• _Your goal_: Which lines below include "Phase"? Copy them all.

---------- Dataset records ----------

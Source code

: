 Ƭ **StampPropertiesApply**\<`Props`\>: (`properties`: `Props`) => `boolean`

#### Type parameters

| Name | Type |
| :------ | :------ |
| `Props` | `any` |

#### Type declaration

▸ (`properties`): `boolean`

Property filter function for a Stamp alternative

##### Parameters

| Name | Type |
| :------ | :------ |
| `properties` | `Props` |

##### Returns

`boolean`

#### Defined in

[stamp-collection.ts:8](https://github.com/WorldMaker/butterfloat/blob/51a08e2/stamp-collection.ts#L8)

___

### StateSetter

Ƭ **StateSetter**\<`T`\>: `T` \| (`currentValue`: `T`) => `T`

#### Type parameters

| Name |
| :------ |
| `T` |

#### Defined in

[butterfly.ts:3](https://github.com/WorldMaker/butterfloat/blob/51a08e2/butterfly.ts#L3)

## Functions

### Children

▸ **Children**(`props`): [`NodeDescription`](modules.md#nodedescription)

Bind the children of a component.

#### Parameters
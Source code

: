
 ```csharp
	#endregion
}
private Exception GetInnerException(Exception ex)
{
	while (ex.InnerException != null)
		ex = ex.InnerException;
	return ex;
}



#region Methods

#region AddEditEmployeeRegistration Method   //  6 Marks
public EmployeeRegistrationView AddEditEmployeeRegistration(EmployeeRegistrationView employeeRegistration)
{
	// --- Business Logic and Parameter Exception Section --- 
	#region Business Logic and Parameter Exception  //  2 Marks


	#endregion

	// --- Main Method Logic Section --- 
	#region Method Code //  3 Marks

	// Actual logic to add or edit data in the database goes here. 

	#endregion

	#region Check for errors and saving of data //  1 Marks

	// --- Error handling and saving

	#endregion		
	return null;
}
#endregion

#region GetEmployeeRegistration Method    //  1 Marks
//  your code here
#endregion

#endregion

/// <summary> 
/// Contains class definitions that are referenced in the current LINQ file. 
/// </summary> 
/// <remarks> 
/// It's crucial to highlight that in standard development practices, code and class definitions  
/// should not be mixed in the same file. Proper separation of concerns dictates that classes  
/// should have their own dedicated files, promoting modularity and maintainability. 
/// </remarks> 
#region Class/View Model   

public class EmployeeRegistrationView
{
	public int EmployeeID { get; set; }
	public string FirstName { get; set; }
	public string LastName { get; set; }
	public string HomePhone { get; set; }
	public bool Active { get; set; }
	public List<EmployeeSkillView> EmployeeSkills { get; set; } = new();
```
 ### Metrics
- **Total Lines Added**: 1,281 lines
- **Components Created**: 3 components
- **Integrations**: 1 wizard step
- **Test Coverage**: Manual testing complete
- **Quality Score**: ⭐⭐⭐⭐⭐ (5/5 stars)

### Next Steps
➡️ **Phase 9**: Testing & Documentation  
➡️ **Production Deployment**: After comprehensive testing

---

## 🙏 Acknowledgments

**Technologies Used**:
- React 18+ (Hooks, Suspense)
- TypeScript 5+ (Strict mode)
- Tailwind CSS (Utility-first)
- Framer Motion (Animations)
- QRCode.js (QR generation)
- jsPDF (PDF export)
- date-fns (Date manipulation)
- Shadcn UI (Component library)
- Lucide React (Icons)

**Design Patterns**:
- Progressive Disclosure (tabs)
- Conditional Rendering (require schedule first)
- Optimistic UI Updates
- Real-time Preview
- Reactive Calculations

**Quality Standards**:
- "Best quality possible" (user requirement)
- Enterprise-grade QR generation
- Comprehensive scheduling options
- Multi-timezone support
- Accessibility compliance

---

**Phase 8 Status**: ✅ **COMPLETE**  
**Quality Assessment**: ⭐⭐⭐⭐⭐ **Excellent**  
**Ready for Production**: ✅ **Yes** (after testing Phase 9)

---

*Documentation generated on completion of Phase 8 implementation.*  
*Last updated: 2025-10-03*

----------

• _Exercise response_:
➡️ **Phase 9**: Testing & Documentation  
**Phase 8 Status**: ✅ **COMPLETE**  
**Ready for Production**: ✅ **Yes** (after testing Phase 9)
*Documentation generated on completion of Phase 8 implementation.*  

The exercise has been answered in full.